Individuals who display addictive behaviors and struggle with substance abuse tend to be in denial about their disease and may be hesitant or unwilling to seek professional treatment. When a friend or family member is suffering from substance abuse, it can be difficult to help that person understand how their destructive behavior is affecting those around them and it can be challenging to have an open conversation about the situation. In some cases, an intervention is necessary to provide your friend or family member with a structured opportunity to make changes while benefiting from the love and support of others.
Take the following steps to plan a successful intervention:
1. Prepare for an intervention. The highly emotional nature of an intervention means that the substance user could become angry, resentful or betrayed. Consult with a professional to plan the intervention, and do research in advance to learn about the disease and coordinate with a treatment program.
2. Form the intervention team. An intervention should be based on love and understanding, so it’s important to only involve individuals who are ready to set aside their own anger and hostility to truly be supportive.
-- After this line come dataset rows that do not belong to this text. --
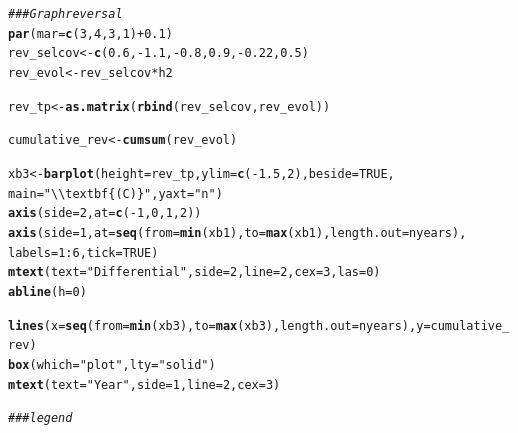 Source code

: \documentclass{article}\usepackage[]{graphicx}\usepackage[]{color}
\makeatletter
\newcommand{\hlnum}[1]{\textcolor[rgb]{0.686,0.059,0.569}{#1}}%
\newcommand{\hlstr}[1]{\textcolor[rgb]{0.192,0.494,0.8}{#1}}%
\newcommand{\hlcom}[1]{\textcolor[rgb]{0.678,0.584,0.686}{\textit{#1}}}%
\newcommand{\hlopt}[1]{\textcolor[rgb]{0,0,0}{#1}}%
\newcommand{\hlstd}[1]{\textcolor[rgb]{0.345,0.345,0.345}{#1}}%
\newcommand{\hlkwb}[1]{\textcolor[rgb]{0.69,0.353,0.396}{#1}}%
\newcommand{\hlkwc}[1]{\textcolor[rgb]{0.333,0.667,0.333}{#1}}%
\newcommand{\hlkwd}[1]{\textcolor[rgb]{0.737,0.353,0.396}{\textbf{#1}}}%
\newenvironment{kframe}{%
 \def\at@end@of@kframe{}%
 \ifinner\ifhmode%
  \def\at@end@of@kframe{\end{minipage}}%
  \begin{minipage}{\columnwidth}%
 \fi\fi%
 \def\FrameCommand##1{\hskip\@totalleftmargin \hskip-\fboxsep
 \colorbox{shadecolor}{##1}\hskip-\fboxsep
     \hskip-\linewidth \hskip-\@totalleftmargin \hskip\columnwidth}%
 \MakeFramed {\advance\hsize-\width
   \@totalleftmargin\z@ \linewidth\hsize
   \@setminipage}}%
 {\par\unskip\endMakeFramed%
 \at@end@of@kframe}
\newenvironment{knitrout}{}{} %
\makeatother
\begin{document}
\begin{knitrout}
\begin{kframe}
\begin{alltt}
\hlcom{### Graph reversal}
\hlkwd{par}\hlstd{(}\hlkwc{mar}\hlstd{=}\hlkwd{c}\hlstd{(}\hlnum{3}\hlstd{,} \hlnum{4}\hlstd{,} \hlnum{3}\hlstd{,}\hlnum{1}\hlstd{)} \hlopt{+} \hlnum{0.1}\hlstd{)}
\hlstd{rev_selcov} \hlkwb{<-} \hlkwd{c}\hlstd{(}\hlnum{0.6}\hlstd{,}\hlopt{-}\hlnum{1.1}\hlstd{,}\hlopt{-}\hlnum{0.8}\hlstd{,}\hlnum{0.9}\hlstd{,}\hlopt{-}\hlnum{0.22}\hlstd{,}\hlnum{0.5}\hlstd{)}
\hlstd{rev_evol} \hlkwb{<-} \hlstd{rev_selcov} \hlopt{*} \hlstd{h2}

\hlstd{rev_tp} \hlkwb{<-} \hlkwd{as.matrix}\hlstd{(}\hlkwd{rbind}\hlstd{(rev_selcov, rev_evol))}

\hlstd{cumulative_rev} \hlkwb{<-} \hlkwd{cumsum}\hlstd{(rev_evol)}

\hlstd{xb3} \hlkwb{<-} \hlkwd{barplot}\hlstd{(}\hlkwc{height} \hlstd{= rev_tp,} \hlkwc{ylim} \hlstd{=} \hlkwd{c}\hlstd{(}\hlopt{-}\hlnum{1.5}\hlstd{,}\hlnum{2}\hlstd{),} \hlkwc{beside} \hlstd{=} \hlnum{TRUE}\hlstd{,}
               \hlkwc{main}\hlstd{=}\hlstr{"\textbackslash{}\textbackslash{}textbf\{(C)\}"}\hlstd{,} \hlkwc{yaxt}\hlstd{=}\hlstr{"n"}\hlstd{)}
\hlkwd{axis}\hlstd{(}\hlkwc{side}\hlstd{=}\hlnum{2}\hlstd{,} \hlkwc{at} \hlstd{=} \hlkwd{c}\hlstd{(}\hlopt{-}\hlnum{1}\hlstd{,}\hlnum{0}\hlstd{,}\hlnum{1}\hlstd{,}\hlnum{2}\hlstd{))}
\hlkwd{axis}\hlstd{(}\hlkwc{side}\hlstd{=}\hlnum{1}\hlstd{,} \hlkwc{at} \hlstd{=} \hlkwd{seq}\hlstd{(}\hlkwc{from}\hlstd{=}\hlkwd{min}\hlstd{(xb1),} \hlkwc{to}\hlstd{=}\hlkwd{max}\hlstd{(xb1),} \hlkwc{length.out} \hlstd{= nyears),}
     \hlkwc{labels} \hlstd{=} \hlnum{1}\hlopt{:}\hlnum{6}\hlstd{,}\hlkwc{tick} \hlstd{=} \hlnum{TRUE}\hlstd{)}
\hlkwd{mtext}\hlstd{(}\hlkwc{text} \hlstd{=} \hlstr{"Differential"}\hlstd{,} \hlkwc{side} \hlstd{=} \hlnum{2}\hlstd{,} \hlkwc{line} \hlstd{=} \hlnum{2}\hlstd{,} \hlkwc{cex}\hlstd{=}\hlnum{3}\hlstd{,} \hlkwc{las}\hlstd{=}\hlnum{0}\hlstd{)}
\hlkwd{abline}\hlstd{(}\hlkwc{h}\hlstd{=}\hlnum{0}\hlstd{)}

\hlkwd{lines}\hlstd{(}\hlkwc{x}\hlstd{=}\hlkwd{seq}\hlstd{(}\hlkwc{from}\hlstd{=}\hlkwd{min}\hlstd{(xb3),} \hlkwc{to}\hlstd{=}\hlkwd{max}\hlstd{(xb3),} \hlkwc{length.out} \hlstd{= nyears),} \hlkwc{y}\hlstd{=cumulative_rev)}
\hlkwd{box}\hlstd{(}\hlkwc{which} \hlstd{=} \hlstr{"plot"}\hlstd{,} \hlkwc{lty} \hlstd{=} \hlstr{"solid"}\hlstd{)}
\hlkwd{mtext}\hlstd{(}\hlkwc{text} \hlstd{=} \hlstr{"Year"}\hlstd{,} \hlkwc{side} \hlstd{=} \hlnum{1}\hlstd{,} \hlkwc{line} \hlstd{=} \hlnum{2}\hlstd{,} \hlkwc{cex}\hlstd{=}\hlnum{3}\hlstd{)}

\hlcom{### legend}



\end{alltt}
\end{kframe}
\end{knitrout}
\end{document}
3. Plan the message. To help an addict understand the magnitude of his addiction, each intervention team member should prepare a specific story describing how the addiction has negatively affected them. If the addict refuses treatment, each person should outline an action they will take. This could mean asking your loved one to move out or denying contact with children.
4. Stay supportive. Although your loved one could feel threatened by ultimatums or betrayed by friends and family, it’s important to express that the intervention team is acting out of love and concern. Stay calm but firm throughout the intervention meeting.
5. Follow through. If your loved one accepts professional treatment, provide emotional and mental support throughout the process and after successful rehabilitation. In the event that treatment is refused, it’s crucial that the consequences discussed are implemented to help the addict understand the seriousness of the situation.